Let $T^2$ be the standard 2-dimensional torus with $\mathbb{Z}$-periodic coordinates $(x,y)$. Consider the vector field $$ V = \sin(2\pi y) \dfrac{\partial}{\partial x}$$

Prove that any vector field $Y$ on $T^2$ which commutes with $V$, i.e., $[Y,V] = 0$, has zero coefficient in front of $\frac{\partial}{\partial y}$.
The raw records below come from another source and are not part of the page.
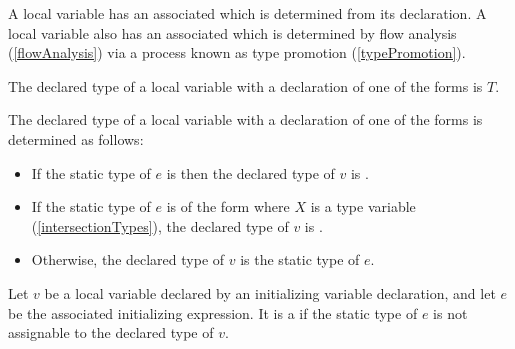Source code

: \documentclass[makeidx]{article}
\begin{document}
{\LMHash{}%
A local variable has an associated
which is determined from its declaration.
A local variable also has an associated
which is determined by flow analysis
(\ref{flowAnalysis})
via a process known as type promotion
(\ref{typePromotion}).

\LMHash{}%
The declared type of a local variable with a declaration of one of the forms
is $T$.

\LMHash{}%
The declared type of a local variable with a declaration of one of the forms
is determined as follows:

\begin{itemize}
\item
  If the static type of $e$ is  then
  the declared type of $v$ is \DYNAMIC.
\item
  If the static type of $e$ is of the form 
  where $X$ is a type variable
  (\ref{intersectionTypes}),
  the declared type of $v$ is .
\item
  Otherwise, the declared type of $v$ is the static type of $e$.
\end{itemize}

\LMHash{}%
Let $v$ be a local variable declared by an initializing variable declaration,
and let $e$ be the associated initializing expression.
It is a
 if the static type of $e$ is not assignable to
the declared type of $v$.


}
\end{document}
I started by letting $Y = f(x,y) \frac{\partial}{\partial x} + g(x,y) \frac{\partial}{\partial y}$ be an arbitrary vector field that commutes with $V$. I then tried calculating the bracket:

$$0 = [Y,V] = 2\pi\cdot g(x,y) \cos(2\pi y) \frac{\partial}{\partial x} - \sin(2\pi y) \frac{\partial f}{\partial x} \cdot \frac{\partial}{\partial x} - \sin(2\pi y) \frac{\partial g}{\partial x} \cdot \frac{\partial}{\partial y}$$

I then deduced that since $\sin(2\pi y) \frac{\partial g}{\partial x} = 0$, and $\sin(2\pi y)$ is not always zero, so $ \frac{\partial g}{\partial x} = 0$. This means that $g$ is a function of only $y$.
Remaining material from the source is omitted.